Quant Imaging Med Surg ; 8(9): 925-935, 2018 Oct.
Artigo em Inglês | MEDLINE | ID: mdl-30505721

RESUMO

BACKGROUND: Recently, a shuttle-based offline magnetic resonance-guided radiotherapy (MRgRT) approach was proposed. This study aims to evaluate the positional reproducibility in the immobilized head and neck using a 1.5-T MR-simulator (MR-sim) on healthy volunteers. METHODS: A total of 159 scans of 14 healthy volunteers were conducted on a 1.5-T MR-sim with thermoplastic mask immobilization. MR images with isotropic 1.053 mm3 voxel size were rigidly registered to the first scan based on fiducial, anatomical and gross positions.
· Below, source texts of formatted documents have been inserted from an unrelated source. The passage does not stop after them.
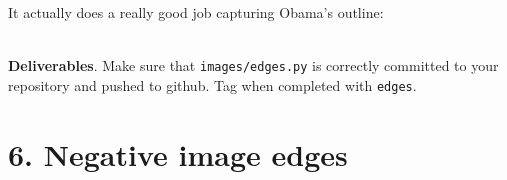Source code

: It actually does a really good job capturing Obama's outline:\\
~\\

\begin{minipage}{\linewidth}
\end{minipage}

\begin{callout}{\bcplume}
{\bf Deliverables}. Make sure that {\tt images/edges.py} is correctly committed to your repository and pushed to github. Tag when completed with {\tt edges}.
\end{callout}

\section{6. Negative image edges}

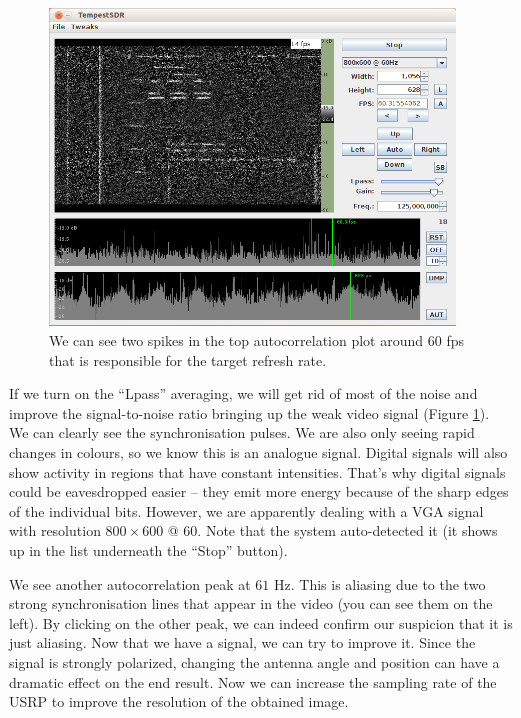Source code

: \documentclass[a4paper,12pt,twoside,openright]{report}
\begin{document}
\begin{figure}[h]
\centering
  \includegraphics[width=0.96\textwidth]{demo_receivingimage}
  \caption{We can see two spikes in the top autocorrelation plot around $60$ fps that is responsible for the target refresh rate.}
  \label{fig:demoreception}
\end{figure}

If we turn on the ``Lpass'' averaging, we will get rid of most of the noise and improve the signal-to-noise ratio bringing up the weak video signal (Figure \ref{fig:demoreception}). We can clearly see the synchronisation pulses. We are also only seeing rapid changes in colours, so we know this is an analogue signal. Digital signals will also show activity in regions that have constant intensities. That's why digital signals could be eavesdropped easier -- they emit more energy because of the sharp edges of the individual bits. However, we are apparently dealing with a VGA signal with resolution $800 \times 600$ @ $60$. Note that the system auto-detected it (it shows up in the list underneath the ``Stop'' button).

We see another autocorrelation peak at $61$ Hz. This is aliasing due to the two strong synchronisation lines that appear in the video (you can see them on the left). By clicking on the other peak, we can indeed confirm our suspicion that it is just aliasing. Now that we have a signal, we can try to improve it. Since the signal is strongly polarized, changing the antenna angle and position can have a dramatic effect on the end result. Now we can increase the sampling rate of the USRP to improve the resolution of the obtained image.
\end{document}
Mean and standard deviation of positional displacements in translation and rotation were assessed. Systematic error and random errors of positioning in the head and neck on the MR-sim were determined in the translation of, and in the rotation of roll, pitch and yaw. RESULTS: The systematic error (Σ) of translation in left-right (LR), anterior-posterior (AP) and superior-inferior (SI) direction was 0.57, 0.22 and 0.26 mm for fiducial displacement, 0.28, 0.10 and 0.52 mm for anatomical displacement, and 0.53, 0.22 and 0.49 mm for gross displacement, respectively. The random error (σ) in corresponding translation direction was 2.07, 0.54 and 1.32 mm for fiducial displacement, 1.34, 0.73 and 2.04 mm for anatomical displacement, and 2.24, 0.86 and 2.61 mm for gross displacement. The systematic error and random error of rotation were generally smaller than 1°. CONCLUSIONS: Our results suggested that high gross positional reproducibility (<1 mm translational and <1° rotational systematic error) could be achieved on an MR-sim for the proposed offline MRgRT.